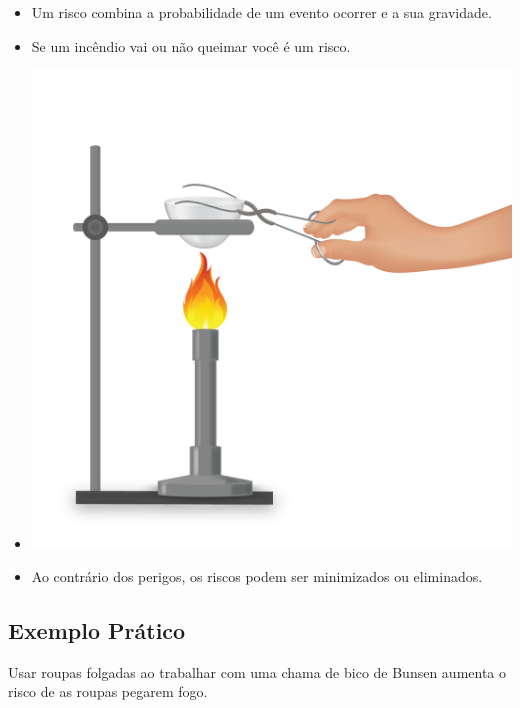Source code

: \documentclass[
  letterpaper,
  DIV=11,
  numbers=noendperiod]{scrartcl}
\providecommand{\tightlist}{%
  \setlength{\itemsep}{0pt}\setlength{\parskip}{0pt}}\usepackage{longtable,booktabs,array}
\begin{document}
\begin{itemize}
\tightlist
\item
  Um risco combina a probabilidade de um evento ocorrer e a sua
  gravidade.
\item
  Se um incêndio vai ou não queimar você é um risco.
\item
  \includegraphics[width=5.20833in,height=\textheight,keepaspectratio]{imagens/image_2.13ea1c26.png}
\end{itemize}

\begin{itemize}
\tightlist
\item
  Ao contrário dos perigos, os riscos podem ser minimizados ou
  eliminados.
\end{itemize}

\subsection{Exemplo Prático}\label{exemplo-pruxe1tico}

Usar roupas folgadas ao trabalhar com uma chama de bico de Bunsen
aumenta o risco de as roupas pegarem fogo.
\end{document}
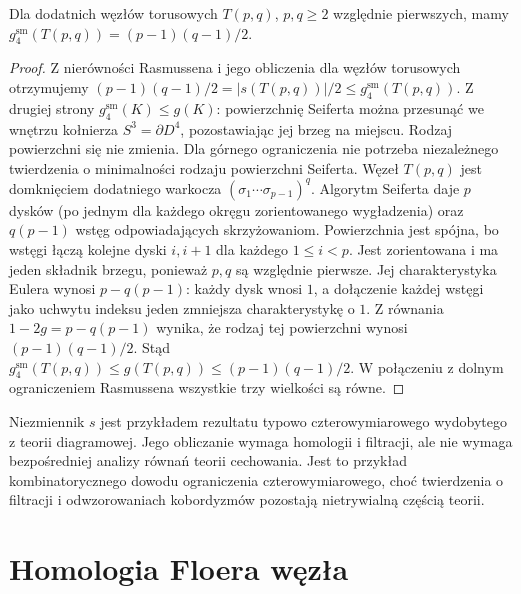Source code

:\begin{wniosek}
Dla dodatnich węzłów torusowych $T(p,q)$,
$p,q\geq2$ względnie pierwszych, mamy
$g_4^{\mathrm{sm}}(T(p,q))=(p-1)(q-1)/2$.
\end{wniosek}

\begin{proof}
Z nierówności Rasmussena i jego obliczenia dla węzłów
torusowych otrzymujemy
$(p-1)(q-1)/2=|s(T(p,q))|/2\leq g_4^{\mathrm{sm}}(T(p,q))$.
Z drugiej strony $g_4^{\mathrm{sm}}(K)\leq g(K)$:
powierzchnię Seiferta można przesunąć we wnętrzu
kołnierza $S^3=\partial D^4$, pozostawiając jej
brzeg na miejscu. Rodzaj powierzchni się nie zmienia.
Dla górnego ograniczenia nie potrzeba niezależnego
twierdzenia o minimalności rodzaju powierzchni Seiferta.
Węzeł $T(p,q)$ jest domknięciem dodatniego warkocza
$(\sigma_1\cdots\sigma_{p-1})^q$. Algorytm Seiferta
daje $p$ dysków (po jednym dla każdego okręgu
zorientowanego wygładzenia) oraz $q(p-1)$ wstęg
odpowiadających skrzyżowaniom. Powierzchnia jest
spójna, bo wstęgi łączą kolejne dyski $i,i+1$
dla każdego $1\leq i<p$. Jest zorientowana
i ma jeden składnik brzegu, ponieważ $p,q$ są
względnie pierwsze. Jej charakterystyka Eulera
wynosi $p-q(p-1)$: każdy dysk wnosi $1$,
a dołączenie każdej wstęgi jako uchwytu
indeksu jeden zmniejsza charakterystykę o $1$.
Z równania $1-2g=p-q(p-1)$ wynika, że rodzaj
tej powierzchni wynosi $(p-1)(q-1)/2$.
Stąd $g_4^{\mathrm{sm}}(T(p,q))\leq
g(T(p,q))\leq(p-1)(q-1)/2$.
W połączeniu z dolnym ograniczeniem Rasmussena
wszystkie trzy wielkości są równe.
\end{proof}

\begin{uwaga}
Niezmiennik $s$ jest przykładem rezultatu typowo
czterowymiarowego wydobytego z teorii diagramowej.
Jego obliczanie wymaga homologii i filtracji, ale nie
wymaga bezpośredniej analizy równań teorii cechowania.
Jest to przykład kombinatorycznego dowodu
ograniczenia czterowymiarowego, choć twierdzenia
o filtracji i odwzorowaniach kobordyzmów pozostają
nietrywialną częścią teorii.
\end{uwaga}

\section{Homologia Floera węzła}
\label{sec:kt-hfk}

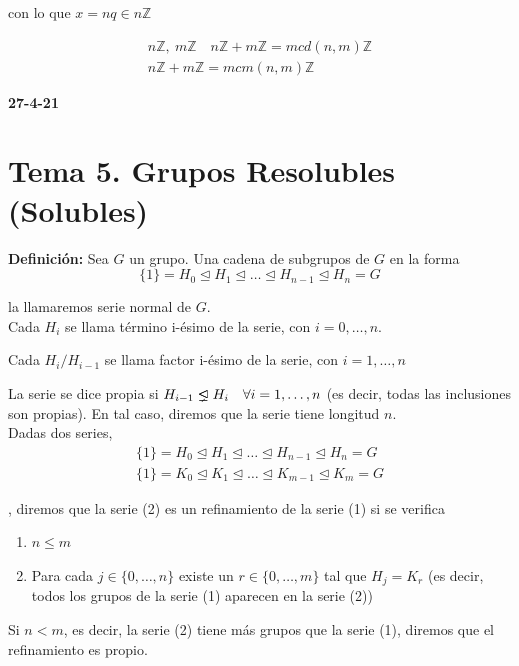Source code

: \documentclass{article}
\newcommand{\unlhdneq}{%
  \mathrel{\ooalign{$\lneq$\cr\raise.22ex\hbox{$\lhd$}\cr}}}
\begin{document}
con lo que $x=nq \in n\mathbb{Z}$

\begin{gather*}
n\mathbb{Z},\:m\mathbb{Z}\quad n\mathbb{Z}+m\mathbb{Z}=mcd(n,m)\mathbb{Z} \\
n\mathbb{Z}+m\mathbb{Z}=mcm(n,m)\mathbb{Z}
\end{gather*}

\textbf{27-4-21} \\

\section{Tema 5. Grupos Resolubles (Solubles)}

\textbf{Definición:} Sea $G$ un grupo. Una cadena de subgrupos de $G$ en la forma
\begin{equation*}
\{1\}=H_0\unlhd H_1\unlhd \ldots \unlhd H_{n-1}\unlhd H_n=G
\end{equation*}

la llamaremos serie normal de $G$. \\

Cada $H_i$ se llama término i-ésimo de la serie, con $i=0,\ldots,n$.

Cada $H_i/H_{i-1}$ se llama factor i-ésimo de la serie, con $i=1,\ldots,n$

La serie se dice propia si $H_{i-1}\unlhdneq H_i\quad \forall i=1,\ldots,n$ (es decir, todas las inclusiones son propias). En tal caso, diremos que la serie tiene longitud $n$. \\

Dadas dos series,
\begin{gather*}
\{1\}=H_0\unlhd H_1\unlhd \ldots \unlhd H_{n-1}\unlhd H_n=G \tag{1} \\
\{1\}=K_0\unlhd K_1\unlhd \ldots \unlhd K_{m-1}\unlhd K_m=G \tag{2}
\end{gather*}

, diremos que la serie (2) es un refinamiento de la serie (1) si se verifica
\begin{enumerate}[\bfseries (i)]
\item $n\leq m$
\item Para cada $j\in \{0,\ldots,n\}$ existe un $r\in \{0,\ldots,m\}$ tal que $H_j=K_r$ (es decir, todos los grupos de la serie (1) aparecen en la serie (2))
\end{enumerate}

Si $n<m$, es decir, la serie (2) tiene más grupos que la serie (1), diremos que el refinamiento es propio. \\
\end{document}
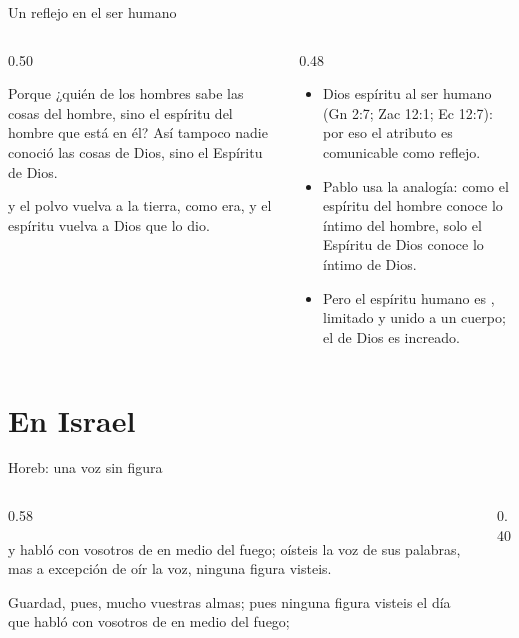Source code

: \begin{frame}{Un reflejo en el ser humano}
\begin{columns}[t,onlytextwidth]
\begin{column}{0.50\textwidth}
\begin{cita}Porque ¿quién de los hombres sabe las cosas del hombre, sino el espíritu del hombre que está en él? Así tampoco nadie conoció las cosas de Dios, sino el Espíritu de Dios.\end{cita}
\begin{cita}y el polvo vuelva a la tierra, como era, y el espíritu vuelva a Dios que lo dio.\end{cita}
\end{column}
\begin{column}{0.48\textwidth}\small
\begin{itemize}
\item Dios  espíritu al ser humano (Gn 2:7; Zac 12:1; Ec 12:7): por eso el atributo es comunicable como reflejo.
\item Pablo usa la analogía: como el espíritu del hombre conoce lo íntimo del hombre, solo el Espíritu de Dios conoce lo íntimo de Dios.
\item Pero el espíritu humano es , limitado y unido a un cuerpo; el de Dios es increado.
\end{itemize}
\end{column}
\end{columns}\par\smallskip
{}
\end{frame}

\section{En Israel}

\begin{frame}{Horeb: una voz sin figura}
\begin{columns}[c,onlytextwidth]
\begin{column}{0.58\textwidth}
\begin{cita}y habló \SENOR{} con vosotros de en medio del fuego; oísteis la voz de sus palabras, mas a excepción de oír la voz, ninguna figura visteis.\end{cita}
\begin{cita}Guardad, pues, mucho vuestras almas; pues ninguna figura visteis el día que \SENOR{} habló con vosotros de en medio del fuego;\end{cita}
\end{column}
\begin{column}{0.40\textwidth}\end{column}
\end{columns}
\end{frame}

# # # # #

## [What the task asks]
Only lines with the word "medio" are wanted. Find and copy them from the records above.

## [Answer space]
\begin{cita}y habló \SENOR{} con vosotros de en medio del fuego; oísteis la voz de sus palabras, mas a excepción de oír la voz, ninguna figura visteis.\end{cita}
\begin{cita}Guardad, pues, mucho vuestras almas; pues ninguna figura visteis el día que \SENOR{} habló con vosotros de en medio del fuego;\end{cita}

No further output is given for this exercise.